Broadstone rebases its Sirius Index for 2026 to track a ‘growth focused’ and ‘matching focused’ investment strategy. The ‘growth focused’ scheme funding had improved to 90.8% funding by the end of February but dropped back to 89.0% over March. The ‘matching focused’ scheme funding was less volatile, with funding rising slightly to 90.3% at the end of February, falling back to 88.6% over March

The Broadstone Sirius Index – a monitor of how various pension scheme strategies are performing on their journeys to low dependency – posts its latest update.

The Broadstone Sirius Index has rebased for 2026, tracking a ‘growth focused’ and a more conservative ‘matching focused’ investment strategy against a low dependency basis*. Both schemes started 90.0% funded at the start of 2026.

Reporting its update for March 2026, the Broadstone Sirius Index found that both schemes unsurprisingly reversed gains that had been made through February and January of 2026 during the month in the face of considerable economic and market volatility.

The funding level of the ‘matching focused’ scheme decreased by 1.7 percentage points from 90.3% at the end of February to 88.6% at the end of March.

The funding level of the ‘growth focused’ scheme fell back slightly more, by 1.8 percentage points, but from a higher starting point given the positive growth returns over January and February.

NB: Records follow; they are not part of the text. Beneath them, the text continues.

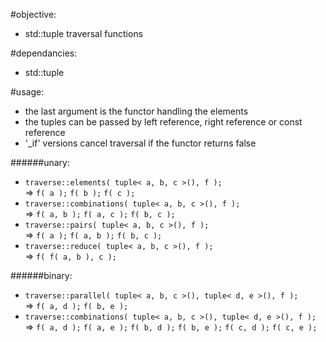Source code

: #objective:
  * std::tuple traversal functions
 
#dependancies:
  * std::tuple

#usage:
  * the last argument is the functor handling the elements
  * the tuples can be passed by left reference, right reference or const reference
  * '_if' versions cancel traversal if the functor returns false
    
######unary:
  * `traverse::elements( tuple< a, b, c >(), f );`  
  => `f( a );` `f( b );` `f( c );`
  * `traverse::combinations( tuple< a, b, c >(), f );`  
  => `f( a, b );` `f( a, c );` `f( b, c );`
  * `traverse::pairs( tuple< a, b, c >(), f );`  
  => `f( a );` `f( a, b );` `f( b, c );`
  * `traverse::reduce( tuple< a, b, c >(), f );`  
  => `f( f( a, b ), c );`
 
######binary:
  * `traverse::parallel( tuple< a, b, c >(), tuple< d, e >(), f );`  
  => `f( a, d );` `f( b, e );`
  * `traverse::combinations( tuple< a, b, c >(), tuple< d, e >(), f );`  
  => `f( a, d );` `f( a, e );` `f( b, d );` `f( b, e );` `f( c, d );` `f( c, e );`
 
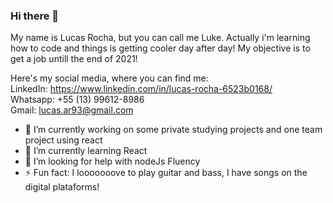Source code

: ### Hi there 👋

<!--
**LukeZombie/LukeZombie** is a ✨ _special_ ✨ repository because its `README.md` (this file) appears on your GitHub profile.
-->
My name is Lucas Rocha, but you can call me Luke.
Actually i'm learning how to code and things is getting cooler day after day!
My objective is to get a job untill the end of 2021!<br/>

Here's my social media, where you can find me:<br/>
LinkedIn: https://www.linkedin.com/in/lucas-rocha-6523b0168/<br/>
Whatsapp: +55 (13) 99612-8986<br/>
Gmail: lucas.ar93@gmail.com<br/>

- 🔭 I’m currently working on some private studying projects and one team project using react<br/>
- 🌱 I’m currently learning React<br/>
- 🤔 I’m looking for help with nodeJs Fluency<br/>
- ⚡ Fun fact: I looooooove to play guitar and bass, I have songs on the digital plataforms!

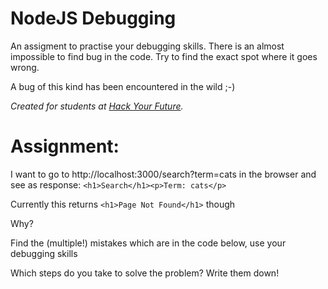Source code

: # NodeJS Debugging

An assigment to practise your debugging skills. There is an almost
impossible to find bug in the code. Try to find the exact spot
where it goes wrong.

A bug of this kind has been encountered in the wild ;-)

_Created for students at [Hack Your Future](https://www.hackyourfuture.net/)._

# Assignment:

I want to go to http://localhost:3000/search?term=cats in the browser
and see as response: `<h1>Search</h1><p>Term: cats</p>`

Currently this returns `<h1>Page Not Found</h1>` though

Why?

Find the (multiple!) mistakes which are in the code below, use your debugging skills

Which steps do you take to solve the problem? Write them down!
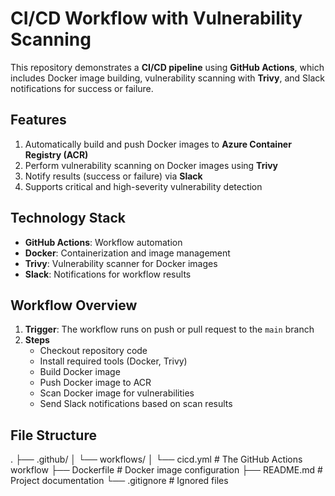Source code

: # CI/CD Workflow with Vulnerability Scanning

This repository demonstrates a **CI/CD pipeline** using **GitHub Actions**, which includes Docker image building, vulnerability scanning with **Trivy**, and Slack notifications for success or failure.

## Features
1. Automatically build and push Docker images to **Azure Container Registry (ACR)**
2. Perform vulnerability scanning on Docker images using **Trivy**
3. Notify results (success or failure) via **Slack**
4. Supports critical and high-severity vulnerability detection

## Technology Stack
- **GitHub Actions**: Workflow automation
- **Docker**: Containerization and image management
- **Trivy**: Vulnerability scanner for Docker images
- **Slack**: Notifications for workflow results

## Workflow Overview
1. **Trigger**: The workflow runs on push or pull request to the `main` branch
2. **Steps**
   - Checkout repository code
   - Install required tools (Docker, Trivy)
   - Build Docker image
   - Push Docker image to ACR
   - Scan Docker image for vulnerabilities
   - Send Slack notifications based on scan results


## File Structure
.
├── .github/
│   └── workflows/
│       └── cicd.yml    # The GitHub Actions workflow
├── Dockerfile          # Docker image configuration
├── README.md           # Project documentation
└── .gitignore          # Ignored files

The funding level fell from 90.8% at the end of February to 89.0% at the end of March ending the quarter slightly ahead of the ‘matching focused’ scheme.

Chris Rice, Head of Trustee Services at Broadstone, commented: "The last few years have been incredibly strong for the health of defined benefit schemes, allowing many investment strategies to be derisked to protect scheme funding positions.

“Most schemes shouldn’t be experiencing a significant change in funding in the first quarter of 2026, with the deterioration in March generally reversing January and February’s gains.

“The instability will no doubt cause concerns for trustees and sponsors however and trustees should be regularly monitoring their liquidity, hedging levels and LDI resilience.”